Fraction Basics: The Meaning of the Denominator - Math Coach's Corner

Meaning of the Denominator


Here in Texas, our math standards, the Texas Essential Knowledge and Skills (TEKS), changed dramatically this year, and teachers are facing a steep learning curve. For many of our kiddos, it also means they have gaps in their learning because some standards have been shifted between grades and some are brand new. For example, there are now 3rd grade TEKS that are fundamental to understanding the 4th grade TEKS, but our current 4th graders never learned those concepts because they didn’t exist with the old standards. This situation makes it more important than ever that teachers know not only their own standards, but the standards in the grades before and after their grade level. To read how the fraction TEKS progress from 1st grade through 5th grade, check out this post.

The language of the new fraction-related TEKS is very similar to the wording the the CCSSM, and it has teachers scratching their heads. There is new emphasis on the unit fraction (1/b). Simply put, a unit fraction is a fraction with a numerator of 1–it is one part of a whole that has been divided into b equal parts. So 1/4, 1/6, and 1/20 are all unit fractions. Along with that, students are expected to understand the meaning of the numerator and the denominator. Today, I killed two birds with one stone using a classic Marilyn Burns Game, Cover Up, from her book About Teaching Mathematics. I focused on the meaning of the denominator through the math talk we engaged in while playing.

We used plastic fraction tile kits to play, but you can have students create a fraction kit by folding paper strips. You also need a fraction cube with faces labeled to match your pieces. Ours was labeled 1/2, 1/3, 1/4, 1/6, 1/6, 1/12 and 1/12. Notice that there are more faces labeled with the smaller fractions.  If you don’t have a fraction cube, you can create one using a cube with blank faces, or you can put stickers labeled with fractions on the faces of a standard number cube.
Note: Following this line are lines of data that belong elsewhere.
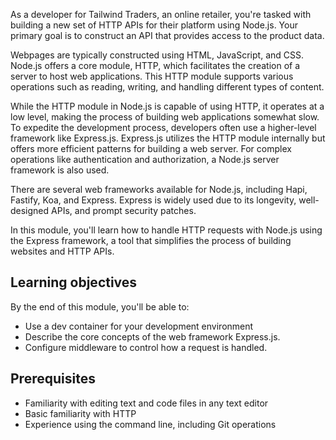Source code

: As a developer for Tailwind Traders, an online retailer, you're tasked with building a new set of HTTP APIs for their platform using Node.js. Your primary goal is to construct an API that provides access to the product data.

Webpages are typically constructed using HTML, JavaScript, and CSS. Node.js offers a core module, HTTP, which facilitates the creation of a server to host web applications. This HTTP module supports various operations such as reading, writing, and handling different types of content.

While the HTTP module in Node.js is capable of using HTTP, it operates at a low level, making the process of building web applications somewhat slow. To expedite the development process, developers often use a higher-level framework like Express.js. Express.js utilizes the HTTP module internally but offers more efficient patterns for building a web server. For complex operations like authentication and authorization, a Node.js server framework is also used.

There are several web frameworks available for Node.js, including Hapi, Fastify, Koa, and Express. Express is widely used due to its longevity, well-designed APIs, and prompt security patches.

In this module, you'll learn how to handle HTTP requests with Node.js using the Express framework, a tool that simplifies the process of building websites and HTTP APIs.

## Learning objectives

By the end of this module, you'll be able to:

- Use a dev container for your development environment
- Describe the core concepts of the web framework Express.js.
- Configure middleware to control how a request is handled.

## Prerequisites

- Familiarity with editing text and code files in any text editor
- Basic familiarity with HTTP
- Experience using the command line, including Git operations
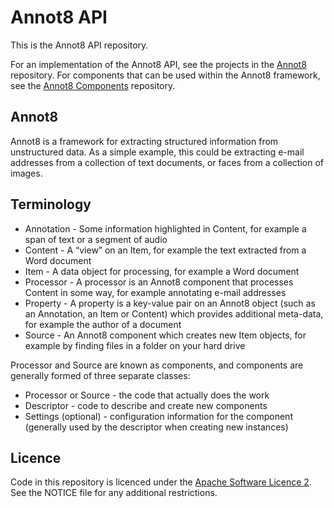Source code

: # Annot8 API

This is the Annot8 API repository.

For an implementation of the Annot8 API, see the projects in the [Annot8](https://github.com/annot8/annot8) repository.
For components that can be used within the Annot8 framework, see the [Annot8 Components](https://github.com/annot8/annot8-components) repository.

## Annot8

Annot8 is a framework for extracting structured information from unstructured data.
As a simple example, this could be extracting e-mail addresses from a collection of text documents, or faces from a collection of images.

## Terminology

* Annotation - Some information highlighted in Content, for example a span of text or a segment of audio
* Content - A “view” on an Item, for example the text extracted from a Word document
* Item - A data object for processing, for example a Word document
* Processor - A processor is an Annot8 component that processes Content in some way, for example annotating e-mail addresses
* Property - A property is a key-value pair on an Annot8 object (such as an Annotation, an Item or Content) which provides additional meta-data, for example the author of a document
* Source - An Annot8 component which creates new Item objects, for example by finding files in a folder on your hard drive

Processor and Source are known as components, and components are generally formed of three separate classes:

* Processor or Source - the code that actually does the work
* Descriptor - code to describe and create new components
* Settings (optional) - configuration information for the component (generally used by the descriptor when creating new instances)

## Licence

Code in this repository is licenced under the [Apache Software Licence 2](https://www.apache.org/licenses/LICENSE-2.0).
See the NOTICE file for any additional restrictions.
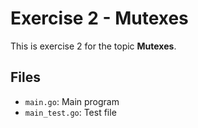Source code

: # Exercise 2 - Mutexes

This is exercise 2 for the topic **Mutexes**.

## Files
- `main.go`: Main program
- `main_test.go`: Test file
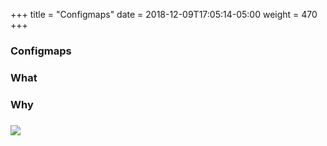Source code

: +++
title = "Configmaps"
date = 2018-12-09T17:05:14-05:00
weight = 470
+++

### Configmaps

### What

### Why


### ![](/intro-k8/images/kubernetes/cm.png) 
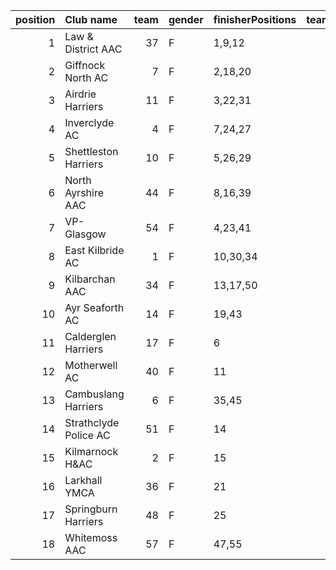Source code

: |   position | Club name             |   team | gender   | finisherPositions   |   teamPoints |   penaltyPoints |   totalPoints |   totalFinishers | Website                               |
|-----------:|:----------------------|-------:|:---------|:--------------------|-------------:|----------------:|--------------:|-----------------:|:--------------------------------------|
|          1 | Law & District AAC    |     37 | F        | 1,9,12              |           22 |               0 |            22 |                4 | http://www.lawaac.co.uk/              |
|          2 | Giffnock North AC     |      7 | F        | 2,18,20             |           40 |               0 |            40 |                6 | https://www.giffnocknorth.co.uk/      |
|          3 | Airdrie Harriers      |     11 | F        | 3,22,31             |           56 |               0 |            56 |                6 | http://airdrieharriers.org/           |
|          4 | Inverclyde AC         |      4 | F        | 7,24,27             |           58 |               0 |            58 |                7 | https://www.inverclydeac.org/         |
|          5 | Shettleston Harriers  |     10 | F        | 5,26,29             |           60 |               0 |            60 |                5 | http://shettlestonharriers.org.uk/    |
|          6 | North Ayrshire AAC    |     44 | F        | 8,16,39             |           63 |               0 |            63 |                5 | https://naathletics.co.uk/            |
|          7 | VP-Glasgow            |     54 | F        | 4,23,41             |           68 |               0 |            68 |                4 | https://www.vp-glasgow.com            |
|          8 | East Kilbride AC      |      1 | F        | 10,30,34            |           74 |               0 |            74 |                6 | http://www.ekac.org.uk/               |
|          9 | Kilbarchan AAC        |     34 | F        | 13,17,50            |           80 |               0 |            80 |                3 | https://kilbarchanaac.org.uk/         |
|         10 | Ayr Seaforth AC       |     14 | F        | 19,43               |           62 |              68 |           130 |                2 | https://www.ayrseaforth.co.uk/        |
|         11 | Calderglen Harriers   |     17 | F        | 6                   |            6 |             136 |           142 |                1 | http://www.calderglenharriers.org.uk/ |
|         12 | Motherwell AC         |     40 | F        | 11                  |           11 |             136 |           147 |                1 | https://motherwellac.com/             |
|         13 | Cambuslang Harriers   |      6 | F        | 35,45               |           80 |              68 |           148 |                2 | https://cambuslangharriers.org/       |
|         14 | Strathclyde Police AC |     51 | F        | 14                  |           14 |             136 |           150 |                1 | nan                                   |
|         15 | Kilmarnock H&AC       |      2 | F        | 15                  |           15 |             136 |           151 |                1 | http://www.kilmarnockharriers.com/    |
|         16 | Larkhall YMCA         |     36 | F        | 21                  |           21 |             136 |           157 |                1 | https://www.larkhallymcaharriers.org  |
|         17 | Springburn Harriers   |     48 | F        | 25                  |           25 |             136 |           161 |                1 | https://www.springburnharriers.co.uk/ |
|         18 | Whitemoss AAC         |     57 | F        | 47,55               |          102 |              68 |           170 |                2 | https://whitemossaac.co.uk/           |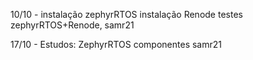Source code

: 10/10 - instalação zephyrRTOS
	instalação Renode
	testes zephyrRTOS+Renode, samr21

17/10 - Estudos: ZephyrRTOS
				 componentes samr21
				 
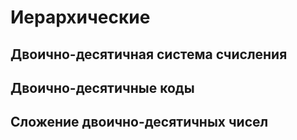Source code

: # Иерархические

## Двоично-десятичная система счисления

## Двоично-десятичные коды

## Сложение двоично-десятичных чисел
To summarize the game, players try to cover the whole with smaller fractions. They must cover it exactly–no overlap. We started by laying out the red whole piece (the piece labeled 1). Notice that I had my kiddos use dry erase markers to draw a number line under the fraction bar to connect with the idea that our whole is the space between 0 and 1 on the number line. That understanding has been an ongoing battle, and you can read more about it here.  I rolled the fraction cube and got 1/3, so I placed the 1/3 piece on top of my whole.  Here’s where I introduced the math talk.  I modeled that for each turn, students were expected to (1) read the fraction and (2) explain the meaning of the denominator. For my roll of 1/3, it sounded like this: I have one third.  The denominator of 3 means that the whole is divided into 3 equal parts. That might seem easy enough, but it was actually enough of a struggle for the students that I wrote the second sentence on my white board easel for them to refer to.


We all did that for our first round of turns.  When it came back to me, I introduced the next level of math talk.  This time around, and for the rest of the game, we would compare the fraction we just laid down with the fraction before it.  I rolled 1/6 and laid it on the whole. I still had to read my fraction and explain the denominator: I have one sixth.  The denominator of 6 means the whole is divided into 6 equal parts. Next, I compared my fractions: 1/3 is greater than 1/6, because with three equal parts the parts are bigger than with six equal parts. More parts means smaller pieces. Again, this was really a struggle for them, but we got lots of practice as the game progressed.  For example, if I rolled 1/4 on my next turn, I would read my fraction, explain the denominator, and compare 1/6 and 1/4.


Combining a math game with math talk put the fun in practicing a fundamental concept!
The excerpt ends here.